### EXERCISE INSTRUCTIONS
For the copy, please give all of the data again exactly and leave the pictures out.

::::::::::

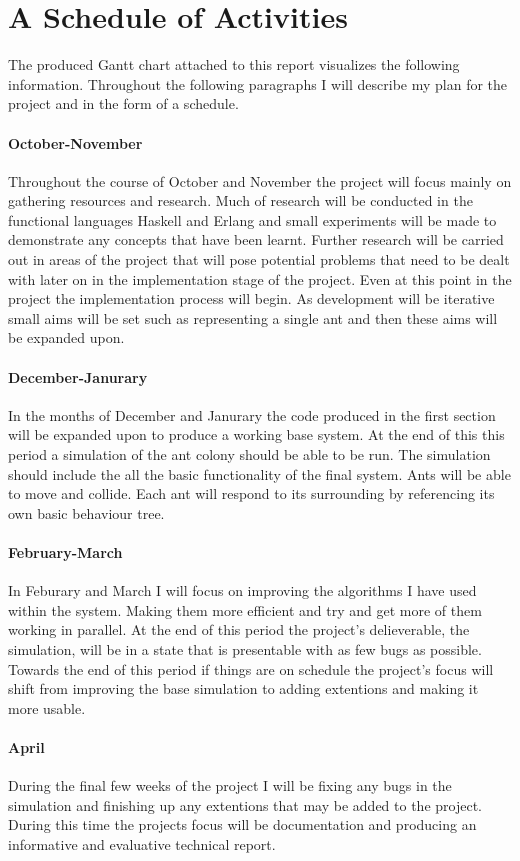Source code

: \documentclass{report}
\begin{document}
\section{A Schedule of Activities}
The produced Gantt chart attached to this report visualizes the following information. Throughout the following paragraphs I will describe my plan for the project and in the form of a schedule. 

\paragraph{October-November}
Throughout the course of October and November the project will focus mainly on gathering resources  and research. Much of research will be conducted in the functional languages Haskell and Erlang and small experiments will be made to demonstrate any concepts that have been learnt. Further research will be carried out in areas of the project that will pose potential problems that need to be dealt with later on in the implementation stage of the project. Even at this point in the project the implementation process will begin. As development will be iterative small aims will be set such as representing a single ant and then these aims will be expanded upon.
\paragraph{December-Janurary}
In the months of December and Janurary the code produced in the first section will be expanded upon to produce a working base system. At the end of this this period a simulation of the ant colony should be able to be run. The simulation should include the all the basic functionality of the final system. Ants will be able to move and collide. Each ant will respond to its surrounding by referencing its own basic behaviour tree.
\paragraph{February-March}
In Feburary and March I will focus on improving the algorithms I have used within the system. Making them more efficient and try and get more of them working in parallel. At the end of this period the project's delieverable, the simulation, will be in a state that is presentable with as few bugs as possible. Towards the end of this period if things are on schedule the project's focus will shift from improving the base simulation to adding extentions and making it more usable.
\paragraph{April}
During the final few weeks of the project I will be fixing any bugs in the simulation and finishing up any extentions that may be added to the project. During this time the projects focus will be documentation and producing an informative and evaluative technical report.
\end{document}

::::::::::

### YOUR SOLUTION
Source code

: \documentclass{report}
\begin{document}
\section{A Schedule of Activities}
The produced Gantt chart attached to this report visualizes the following information. Throughout the following paragraphs I will describe my plan for the project and in the form of a schedule. 

\paragraph{October-November}
Throughout the course of October and November the project will focus mainly on gathering resources  and research. Much of research will be conducted in the functional languages Haskell and Erlang and small experiments will be made to demonstrate any concepts that have been learnt. Further research will be carried out in areas of the project that will pose potential problems that need to be dealt with later on in the implementation stage of the project. Even at this point in the project the implementation process will begin. As development will be iterative small aims will be set such as representing a single ant and then these aims will be expanded upon.
\paragraph{December-Janurary}
In the months of December and Janurary the code produced in the first section will be expanded upon to produce a working base system. At the end of this this period a simulation of the ant colony should be able to be run. The simulation should include the all the basic functionality of the final system. Ants will be able to move and collide. Each ant will respond to its surrounding by referencing its own basic behaviour tree.
\paragraph{February-March}
In Feburary and March I will focus on improving the algorithms I have used within the system. Making them more efficient and try and get more of them working in parallel. At the end of this period the project's delieverable, the simulation, will be in a state that is presentable with as few bugs as possible. Towards the end of this period if things are on schedule the project's focus will shift from improving the base simulation to adding extentions and making it more usable.
\paragraph{April}
During the final few weeks of the project I will be fixing any bugs in the simulation and finishing up any extentions that may be added to the project. During this time the projects focus will be documentation and producing an informative and evaluative technical report.
\end{document}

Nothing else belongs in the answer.